I haven’t found the source yet, but I know for sure Frye once dryly observed of “Toronto the Good” during the 1930s: “A good place to mind your own damn business.”
On the other hand, Toronto at its best seems, for Frye, to be a touchstone for the cosmopolitan society Canada appears determined to become. From “Canadian Culture Today”:
When I first came to Toronto, in 1929, it was a homogeneous Scotch-Irish town, dominated by the Orange Order, and greatly derided by the rest of Canada for its smugness, its snobbery, and its sterility. The public food in restaurants and hotels was of very indifferent quality, as it is in all right-thinking Anglo-Saxon communities. After the war, Toronto took in immigrants to the extent of nearly a quarter of its population, and large Greek, Italian, Portuguese, Central European, West Indian communities grew up within it. The public food improved dramatically. More important, these communities all seemed to find their own place in the larger community with a minimum of violence and tension, preserving in their own cultures and yet taking part in the total one. It has seemed to me that this very relaxed absorption of minorities, where there is no concerted effort at a “melting pot,” has something to do with what the Queen symbolizes, the separation of the head of state from the head of government. Because Canada was founded by two peoples, nobody could ever know what a hundred per cent Canadian was, and hence the decentralizing rhythm that is so essential to culture had room to expand. (CW 12, 518)
Robert Fulford opens his book _Accidental City: The Transformation of Toronto_ (1996), “The great critic Northrop Frye, an ornament of the city for half a century, once called Toronto a good place to mind your own business.”

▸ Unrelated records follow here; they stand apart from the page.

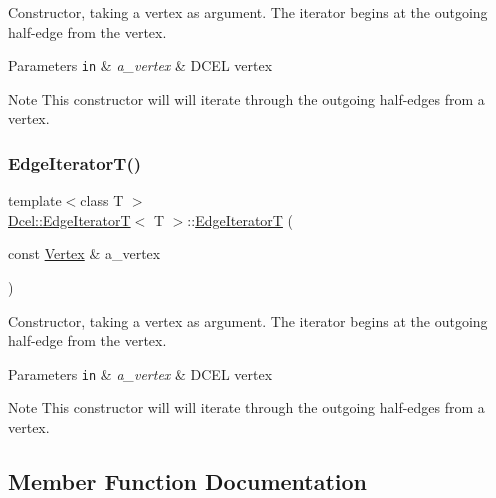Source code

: Constructor, taking a vertex as argument. The iterator begins at the outgoing half-\/edge from the vertex. 


\begin{DoxyParams}[1]{Parameters}
\mbox{\tt in}  & {\em a\+\_\+vertex} & D\+C\+EL vertex \\
\hline
\end{DoxyParams}
\begin{DoxyNote}{Note}
This constructor will will iterate through the outgoing half-\/edges from a vertex. 
\end{DoxyNote}
\mbox{\label{classDcel_1_1EdgeIteratorT_abda0210d73dd861142c8e23b4d589bd0}} 
\subsubsection{\texorpdfstring{Edge\+Iterator\+T()}{EdgeIteratorT()}\hspace{0.1cm}{\footnotesize\ttfamily [4/4]}}
{\footnotesize\ttfamily template$<$class T $>$ \\
\hyperlink{classDcel_1_1EdgeIteratorT}{Dcel\+::\+Edge\+IteratorT}$<$ T $>$\+::\hyperlink{classDcel_1_1EdgeIteratorT}{Edge\+IteratorT} (\begin{DoxyParamCaption}\item[{const \hyperlink{classDcel_1_1EdgeIteratorT_a4ca07f27da7faf50db5dbd1f20bbcafb}{Vertex} \&}]{a\+\_\+vertex }\end{DoxyParamCaption})\hspace{0.3cm}{\ttfamily [inline]}}



Constructor, taking a vertex as argument. The iterator begins at the outgoing half-\/edge from the vertex. 


\begin{DoxyParams}[1]{Parameters}
\mbox{\tt in}  & {\em a\+\_\+vertex} & D\+C\+EL vertex \\
\hline
\end{DoxyParams}
\begin{DoxyNote}{Note}
This constructor will will iterate through the outgoing half-\/edges from a vertex. 
\end{DoxyNote}


\subsection{Member Function Documentation}
\mbox{\label{classDcel_1_1EdgeIteratorT_a92bfca2d072bbf54c7be751f8fc4c098}}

I find myself forgetting that Frye himself was from NB. Was he of any acadian decent? His social commentary is as valid, and insightfull as his literary commentary. He seems able to look at Canadian culture and see Canadians, as opposed to statistics. LOVE IT!

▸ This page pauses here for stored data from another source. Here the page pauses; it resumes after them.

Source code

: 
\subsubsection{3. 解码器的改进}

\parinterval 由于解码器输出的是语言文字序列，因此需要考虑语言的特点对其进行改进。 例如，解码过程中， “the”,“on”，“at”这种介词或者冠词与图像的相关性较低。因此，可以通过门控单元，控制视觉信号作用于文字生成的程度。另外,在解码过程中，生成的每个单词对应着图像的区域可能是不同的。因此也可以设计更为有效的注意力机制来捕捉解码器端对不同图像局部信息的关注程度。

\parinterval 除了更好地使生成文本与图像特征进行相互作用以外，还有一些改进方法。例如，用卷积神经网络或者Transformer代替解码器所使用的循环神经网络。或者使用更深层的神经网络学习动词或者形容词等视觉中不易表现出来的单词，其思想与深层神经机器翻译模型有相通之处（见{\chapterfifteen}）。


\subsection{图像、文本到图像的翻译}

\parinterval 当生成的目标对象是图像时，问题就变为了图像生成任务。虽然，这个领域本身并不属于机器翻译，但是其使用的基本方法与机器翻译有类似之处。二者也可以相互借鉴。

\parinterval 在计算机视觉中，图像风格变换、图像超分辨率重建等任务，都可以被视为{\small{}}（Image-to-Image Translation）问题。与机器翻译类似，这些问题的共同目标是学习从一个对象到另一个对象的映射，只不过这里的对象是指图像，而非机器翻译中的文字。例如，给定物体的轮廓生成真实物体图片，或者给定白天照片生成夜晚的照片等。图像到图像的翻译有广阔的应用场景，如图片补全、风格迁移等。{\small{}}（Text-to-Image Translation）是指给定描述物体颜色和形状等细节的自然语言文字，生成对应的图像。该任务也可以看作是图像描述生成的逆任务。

“And Toronto, according to Morley Callaghan, who should know, is a good place for a writer to work: he can have all the friends he likes, but there is something in the Canadian reserve that allows him to write without feeling that anyone is breathing down his neck.” –NF, “Silence in the Sea”

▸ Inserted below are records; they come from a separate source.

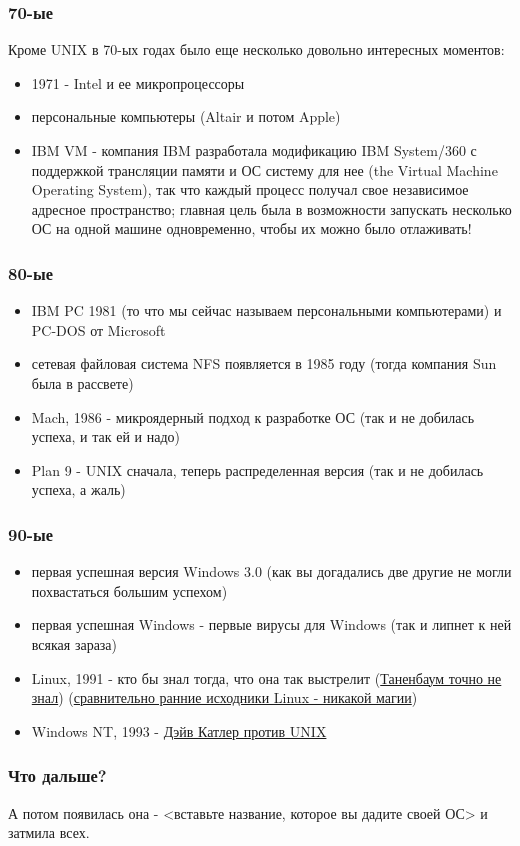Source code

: \begin{frame}
\frametitle{70-ые}

Кроме UNIX в 70-ых годах было еще несколько довольно интересных моментов:

\begin{itemize}
  \item 1971 - Intel и ее микропроцессоры
  \item персональные компьютеры (Altair и потом Apple)
  \item IBM VM - компания IBM разработала модификацию IBM System/360 с
        поддержкой трансляции памяти и ОС систему для нее (the Virtual Machine
        Operating System), так что каждый процесс получал свое независимое
        адресное пространство; главная цель была в возможности запускать
        несколько ОС на одной машине одновременно, чтобы их можно было
        отлаживать!
\end{itemize}
\end{frame}

\begin{frame}
\frametitle{80-ые}

\begin{itemize}
  \item IBM PC 1981 (то что мы сейчас называем персональными компьютерами) и
        PC-DOS от Microsoft
  \item сетевая файловая система NFS появляется в 1985 году (тогда компания Sun
        была в рассвете)
  \item Mach, 1986 - микроядерный подход к разработке ОС (так и не добилась
        успеха, и так ей и надо)
  \item Plan 9 - UNIX сначала, теперь распределенная версия (так и не добилась
        успеха, а жаль)
\end{itemize}
\end{frame}

\begin{frame}
\frametitle{90-ые}

\begin{itemize}
  \item первая успешная версия Windows 3.0 (как вы догадались две другие
        не могли похвастаться большим успехом)
  \item первая успешная Windows - первые вирусы для Windows (так и липнет к ней
        всякая зараза)
  \item Linux, 1991 - кто бы знал тогда, что она так выстрелит
        (\href{https://en.wikipedia.org/wiki/Tanenbaum\%E2\%80\%93Torvalds_debate}{Таненбаум точно не знал})
        (\href{https://www.kernel.org/pub/linux/kernel/Historic/v0.99/}{сравнительно ранние исходники Linux - никакой магии})
  \item Windows NT, 1993 - \href{https://en.wikipedia.org/wiki/Dave_Cutler\#Attitude_towards_Unix}{Дэйв Катлер против UNIX}
\end{itemize}
\end{frame}

\begin{frame}
\frametitle{Что дальше?}
А потом появилась она - <вставьте название, которое вы дадите своей ОС> и
затмила всех.
\end{frame}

Hi Tamara. Frye was born in Sherbrooke, Quebec and moved as a child to Moncton, which remained his home until he headed off to the University of Toronto in 1929. He was WASP all the way. However, he once described himself as liberal and bourgeois, and therefore “the flower of humanity.”
I am also liberal and at least faux-bourgeois. I can’t help but think that the Moncton years must have nurtured Fryes broad view of Canadian culture. I have always felt that as Canada’s only officially bilingual province, NB is one of the seats of true Canadiana.